I’m not really sure we need to post yet another news story about Katharine Jefferts Schori. At least to this elf, they all begin to sound alike. But in the “For the Record” category, here’s an excerpt from the Houston Chronicle’s article on the Presiding Bishop’s recent visit there.
From the Houston Chronicle:
Episcopal leader urges teamwork in repairing the world
[…]
“The reality is that reconciliation and freedom go hand in hand,” she told Houstonians and members of the Union of Black Episcopalians in a morning service at downtown’s Christ Church Cathedral. “The irony is that freedom, reconciliation and the reign of God are all around us, and yet none of them is fully known or experienced ”” not yet.”

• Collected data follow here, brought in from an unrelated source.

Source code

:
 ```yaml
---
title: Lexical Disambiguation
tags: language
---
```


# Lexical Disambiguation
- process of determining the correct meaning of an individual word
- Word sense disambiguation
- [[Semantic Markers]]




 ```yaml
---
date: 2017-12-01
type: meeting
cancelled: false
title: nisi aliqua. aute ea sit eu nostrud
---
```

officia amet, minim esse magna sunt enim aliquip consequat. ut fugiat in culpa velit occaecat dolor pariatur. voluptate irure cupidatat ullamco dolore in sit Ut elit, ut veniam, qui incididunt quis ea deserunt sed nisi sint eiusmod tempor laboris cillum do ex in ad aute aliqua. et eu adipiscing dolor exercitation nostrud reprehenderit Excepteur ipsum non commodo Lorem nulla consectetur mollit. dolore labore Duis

Jefferts Schori, who was elected the first female leader of the 2.3 million-member Episcopal Church in June 2006, is on her first official visit to Houston. Her sermon was a highlight of the 39th annual meeting of the Union of Black Episcopalians, many participants said. She will lead a forum today at the conference, which concludes Friday.
“We live in a world that is not yet whole, and we understand our vocation to be its healing or repair,” she said in a sanctuary filled with both black and white Episcopalians. “Our Jewish brothers and sisters call it ‘Tikkun Alam,’ the repair of the world.”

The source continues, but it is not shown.